Elle ne sait pas où il va, elle ne sait pas où il dort. Quand elle l'aperçoit, elle se demande toujours s'il y aura une prochaine fois. Mais il est là, fidèle au poste. Cette année il est réapparu après l'hiver avec une canne. Été comme hiver, il porte un bonnet et un grand manteau gris et elle n’a jamais vu ses cheveux. Il ressemble à ces clodos d’autrefois, ceux pour qui on laissait la « part du pauvre ». Ce n'est pas un SDF comme les autres, comme on en trouve à Paris. Vous savez, celui qui a des sacs en plastique, celui à côté duquel vous vous asseyez, content d’avoir trouvé une place assise dans le métro bondé de 18h ? et dont vous vous relevez dès que la décence vous le permet, chassé par l’odeur insupportable que votre voisin dégage ? Non, ce clodo ne sent pas le vin. Un clodo sobre, cela existe ?

De temps en temps elle le voit prendre le soleil près de la cathédrale appréciant avec un bien-être un peu animal cette chaleur gratuite. Le dimanche des Rameaux, elle l’a aperçu sortant de l'église, une branche de buis à la main.

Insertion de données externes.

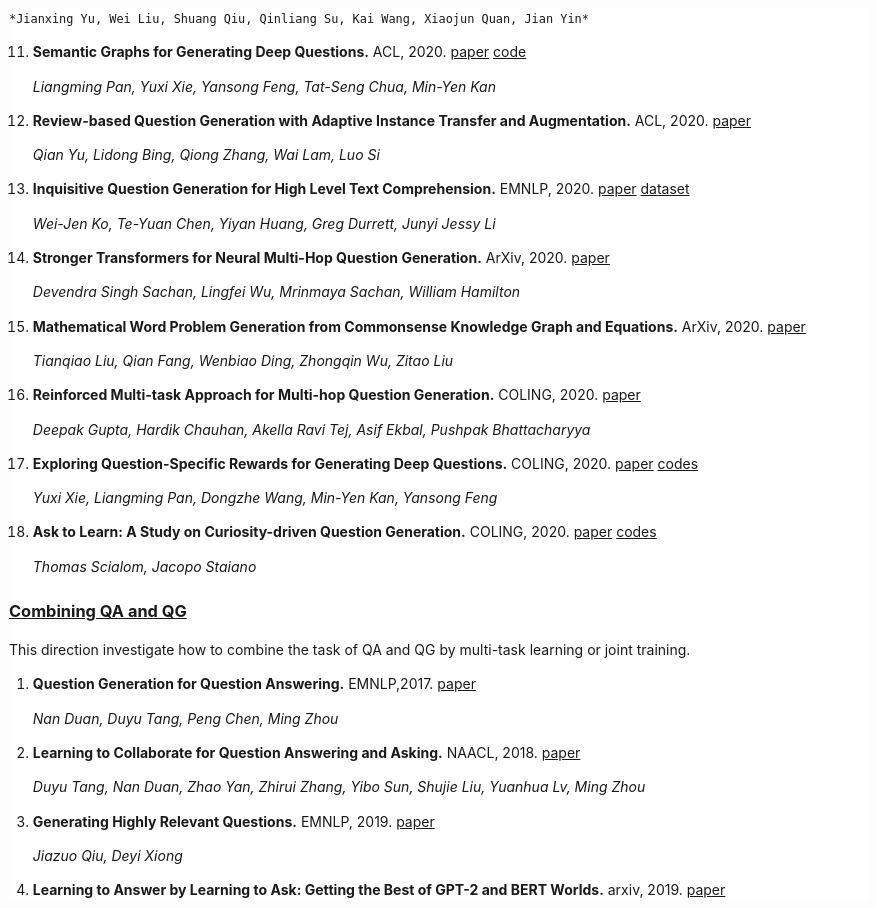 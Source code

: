     *Jianxing Yu, Wei Liu, Shuang Qiu, Qinliang Su, Kai Wang, Xiaojun Quan, Jian Yin*

11. **Semantic Graphs for Generating Deep Questions.** ACL, 2020. [paper](https://arxiv.org/pdf/2004.12704.pdf) [code](https://github.com/YuxiXie/SG-Deep-Question-Generation)
    
    *Liangming Pan, Yuxi Xie, Yansong Feng, Tat-Seng Chua, Min-Yen Kan*

12. **Review-based Question Generation with Adaptive Instance Transfer and Augmentation.** ACL, 2020. [paper](https://www.aclweb.org/anthology/2020.acl-main.26.pdf)
    
    *Qian Yu, Lidong Bing, Qiong Zhang, Wai Lam, Luo Si*

12. **Inquisitive Question Generation for High Level Text Comprehension.** EMNLP, 2020. [paper](https://arxiv.org/pdf/2010.01657.pdf) [dataset](https://github.com/wjko2/INQUISITIVE)
    
    *Wei-Jen Ko, Te-Yuan Chen, Yiyan Huang, Greg Durrett, Junyi Jessy Li*

12. **Stronger Transformers for Neural Multi-Hop Question Generation.** ArXiv, 2020. [paper](https://arxiv.org/pdf/2010.11374.pdf)
    
    *Devendra Singh Sachan, Lingfei Wu, Mrinmaya Sachan, William Hamilton*

12. **Mathematical Word Problem Generation from Commonsense Knowledge Graph and Equations.** ArXiv, 2020. [paper](https://arxiv.org/pdf/2010.06196.pdf)
    
    *Tianqiao Liu, Qian Fang, Wenbiao Ding, Zhongqin Wu, Zitao Liu*

12. **Reinforced Multi-task Approach for Multi-hop Question Generation.** COLING, 2020. [paper](https://arxiv.org/pdf/2004.02143.pdf)
    
    *Deepak Gupta, Hardik Chauhan, Akella Ravi Tej, Asif Ekbal, Pushpak Bhattacharyya*

12. **Exploring Question-Specific Rewards for Generating Deep Questions.** COLING, 2020. [paper](https://arxiv.org/pdf/2011.01102.pdf) [codes](https://github.com/YuxiXie/RL-for-Question-Generation)
    
    *Yuxi Xie, Liangming Pan, Dongzhe Wang, Min-Yen Kan, Yansong Feng*

12. **Ask to Learn: A Study on Curiosity-driven Question Generation.** COLING, 2020. [paper](https://arxiv.org/pdf/1911.03350.pdf) [codes](https://github.com/YuxiXie/RL-for-Question-Generation)
    
    *Thomas Scialom, Jacopo Staiano*

### [Combining QA and QG](#Combining-QA-and-QG)

This direction investigate how to combine the task of QA and QG by multi-task learning or joint training. 

1. **Question Generation for Question Answering.** EMNLP,2017. [paper](https://www.aclweb.org/anthology/D17-1090)
   
   *Nan Duan, Duyu Tang, Peng Chen, Ming Zhou*

2. **Learning to Collaborate for Question Answering and Asking.** NAACL, 2018. [paper](https://www.aclweb.org/anthology/N18-1141)
   
   *Duyu Tang, Nan Duan, Zhao Yan, Zhirui Zhang, Yibo Sun, Shujie Liu, Yuanhua Lv, Ming Zhou*

3. **Generating Highly Relevant Questions.** EMNLP, 2019. [paper](https://arxiv.org/abs/1910.03401)
   
   *Jiazuo Qiu, Deyi Xiong*

4. **Learning to Answer by Learning to Ask: Getting the Best of GPT-2 and BERT Worlds.** arxiv, 2019. [paper](https://arxiv.org/pdf/1911.02365.pdf)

Dans son cerveau embrumé se souvenait-il d’une enfance sage et des rites d’une famille unie et aimante ? Ou tout simplement était-il venu se joindre à la foule pour avoir un peu de chaleur humaine ? 

 Il apparaît et disparaît. Un jour il disparaîtra pour de bon et on dira : « Tiens cela fait un bout de temps qu'on ne l'a pas vu ». C'est un clodo. Pierre ou Paul n'est plus là depuis longtemps.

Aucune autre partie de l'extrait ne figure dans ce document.